Introduction: This case revolves around the refusal by the Controller of Patents to grant a patent to Lummus Novolen Technology GmbH for a claimed invention involving an improved Ziegler-Natta catalyst system. The appeal under Section 117A of the Patents Act, 1970, challenged the rejection on the ground that the invention lacked an "inventive step" under Section 2(1)(ja) of the Act. The High Court of Delhi adjudicated whether the appellant’s invention involved sufficient technical advance and non-obviousness to merit patent protection.

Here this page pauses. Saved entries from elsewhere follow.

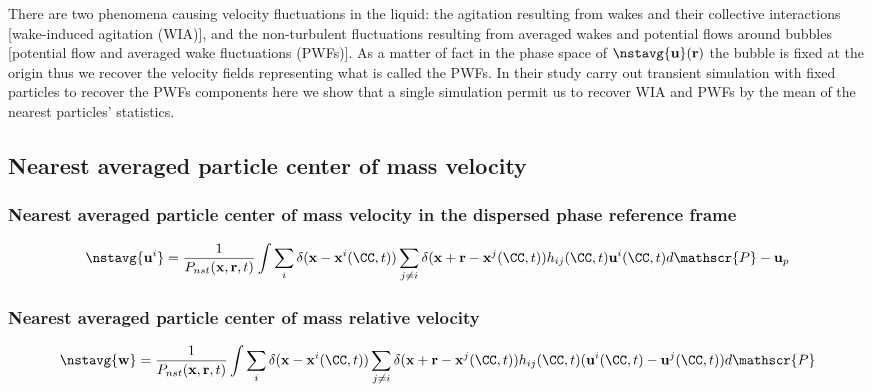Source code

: There are two phenomena causing velocity fluctuations in the liquid:
the agitation resulting from wakes and their collective interactions [wake-induced agitation (WIA)], and the non-turbulent fluctuations resulting from averaged wakes and potential flows around bubbles [potential flow and averaged wake fluctuations (PWFs)].
As a matter of fact in the phase space of $\nstavg{\textbf{u}}(\textbf{r})$ the bubble is fixed at the origin thus we recover the velocity fields representing what is called the PWFs. 
In their study \citet{du2022analysis} carry out transient simulation with fixed particles to recover the PWFs components here we show that a single simulation permit us to recover WIA and PWFs by the mean of the nearest particles' statistics. 






\subsection{Nearest averaged particle center of mass velocity}
\subsubsection{Nearest averaged particle center of mass velocity in the dispersed phase reference frame}
\begin{equation}
    \nstavg{\textbf{u}^i}=\frac{1}{P_{nst}(\textbf{x},\textbf{r},t)} 
    \int \sum_{i}\delta(\textbf{x}-\textbf{x}^i(\CC,t))
    \sum_{j\neq i}\delta(\textbf{x}+\textbf{r}-\textbf{x}^j(\CC,t)) 
    h_{ij}(\CC,t) 
    \textbf{u}^i(\CC,t)
    d\mathscr{P} 
    - \textbf{u}_p
\end{equation}
\subsubsection{Nearest averaged particle center of mass relative velocity}
\begin{equation}
    \nstavg{\textbf{w}}=\frac{1}{P_{nst}(\textbf{x},\textbf{r},t)} 
    \int \sum_{i}\delta(\textbf{x}-\textbf{x}^i(\CC,t))
    \sum_{j\neq i}\delta(\textbf{x}+\textbf{r}-\textbf{x}^j(\CC,t)) 
    h_{ij}(\CC,t) 
    (\textbf{u}^i(\CC,t) - \textbf{u}^j(\CC,t))
    d\mathscr{P} 
\end{equation}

Factual Background: Lummus Novolen Technology GmbH is a German entity specializing in polymer process technologies. On May 19, 2015, the appellant filed Patent Application No. 4278/DELNP/2015 titled “High Performance Ziegler-Natta Catalyst Systems, Process for Producing Such MgCl₂-Based Catalysts and Use Thereof.” The claimed invention sought to provide a Ziegler-Natta catalyst using diether compounds as internal electron donors in order to produce phthalate-free polypropylene polymers with better polymerization activity and reduced environmental risks.
Procedural Background: The Patent Office issued the First Examination Report (FER) in February 2019, citing prior art documents D1 (EP 1840138 A1), D2 (EP 1609805 A1), and D3 (WO 2009152268 A1), challenging novelty and inventive step. The appellant responded with amended claims and arguments, and a hearing was held. Despite submissions, the Assistant Controller rejected the application on January 30, 2023, for lack of inventive step under Section 2(1)(ja). The appellant then filed the present appeal before the High Court of Delhi.
Legal Issue: The legal issue before the Court was whether the claimed invention in the patent application demonstrated an “inventive step” as defined under Section 2(1)(ja) of the Patents Act, 1970, and was thus patentable?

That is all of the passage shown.